Всю зиму они зарабатывали деньки на летние пленэры. В основном эта миссия лежала на Петре Васильевиче, он брал любую работу вплоть до ретуши. Сначала преподавал во ВХУТЕМАСе, потом его вышвырнули из преподавателей как формалиста — нельзя было ему доверять воспитание студентов! Вера тоже по мере сил участвовала в зарабатывании денег.
Петр Васильевич ценил ее как живописца, считал своим старшим товарищем по живописи, великим. А себя — рисовальщиком.
Самые крупные и значительные из ее работ отец отдал в Русский музей в Астрахани. Вера была очень хорошим живописцем, очень тонким. И, как и брат в поэзии — совершенно отдельным. Ее нельзя приписать ни к одному из течений. Ее иногда относят к символистам, но она — совершенно сама по себе.
— Это миссия художника, миссия хранителя, наследника. Она мне досталась от отца, а ему — от его родителей. Дедушка, Петр Васильевич Митурич, после смерти жены, Веры Хлебниковой, остался владельцем архива и работ и ее, и своих, рукописей Велимира. Во время Великой Отечественной войны он не уехал в эвакуацию из-за того, что не было возможности вывезти эти архивы. Наша семья жила в комнате на последнем этаже, над ней был чердак с деревянным перекрытием. Дедушка каждый вечер надевал каску, кольчугу, которую нашел во дворе — в соседнем доме жил художник, он умер, и его домработница выкинула на помойку историческую русскую кольчугу, которой он пользовался как реквизитом, — и шел на чердак тушить зажигалки: не дай бог, загорелось бы что-то. Он, немолодой уже человек, шел на такой риск, потому что осознавал свою миссию хранителя архива. От дедушки отец получил все работы и рукописи. И отец мой не раз говорил, что, если бы не забота о наследии Петра Васильевича, Веры и Велимира — своих работ он бы сделал гораздо больше, потому что огромное количество времени и энергии и денег уходило у него на выставки, монографии, каталоги, публикации.

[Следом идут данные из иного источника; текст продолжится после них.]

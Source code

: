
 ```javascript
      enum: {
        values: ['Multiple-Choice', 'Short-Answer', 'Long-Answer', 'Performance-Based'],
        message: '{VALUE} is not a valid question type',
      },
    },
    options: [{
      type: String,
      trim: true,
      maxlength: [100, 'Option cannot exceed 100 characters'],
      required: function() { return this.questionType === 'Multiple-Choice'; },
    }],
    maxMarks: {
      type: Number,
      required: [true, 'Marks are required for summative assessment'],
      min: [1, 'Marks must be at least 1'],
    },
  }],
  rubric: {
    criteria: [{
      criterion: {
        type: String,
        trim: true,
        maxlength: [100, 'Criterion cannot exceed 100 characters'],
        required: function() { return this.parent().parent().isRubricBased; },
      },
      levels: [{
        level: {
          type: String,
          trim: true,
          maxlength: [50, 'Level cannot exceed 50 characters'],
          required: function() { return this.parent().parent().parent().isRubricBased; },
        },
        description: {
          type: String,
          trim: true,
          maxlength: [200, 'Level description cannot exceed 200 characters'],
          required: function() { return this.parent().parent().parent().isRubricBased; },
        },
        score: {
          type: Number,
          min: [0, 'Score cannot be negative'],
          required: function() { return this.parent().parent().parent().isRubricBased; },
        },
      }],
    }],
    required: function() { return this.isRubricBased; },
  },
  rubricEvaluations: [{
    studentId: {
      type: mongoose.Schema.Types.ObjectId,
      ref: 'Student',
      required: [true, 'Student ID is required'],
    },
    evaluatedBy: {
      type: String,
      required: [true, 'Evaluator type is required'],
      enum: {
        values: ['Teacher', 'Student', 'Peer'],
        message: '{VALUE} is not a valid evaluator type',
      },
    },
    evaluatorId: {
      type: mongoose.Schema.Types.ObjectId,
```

В наше время первые публикации стихов Велимира Хлебникова вышли с его оформлением. К отцу приходили люди, просили материалы. Он за свой счет делал копии, придумывал иллюстрации к текстам, макеты книг. На это он тратил свое время и силы. А отец был прекрасным иллюстратором детских книг. И делал эти работы не «левой ногой».
Я его обожала и все его указания заветы старалась выполнить как можно полнее. Очень боюсь ошибиться, сделать что-то не то. Я не имею права на ошибку, не могу сделать выставку, которая не будет успешной. Сейчас отца нет, не перед кем отчитываться, но я отчитываюсь перед кем-то, кто стоит за мной, сверху на меня смотрит. И это никуда не уходит. Я на свободу не отпущена. Поэтому последние годы я почти ничего своего не делала, а занималась выставками, изданиями.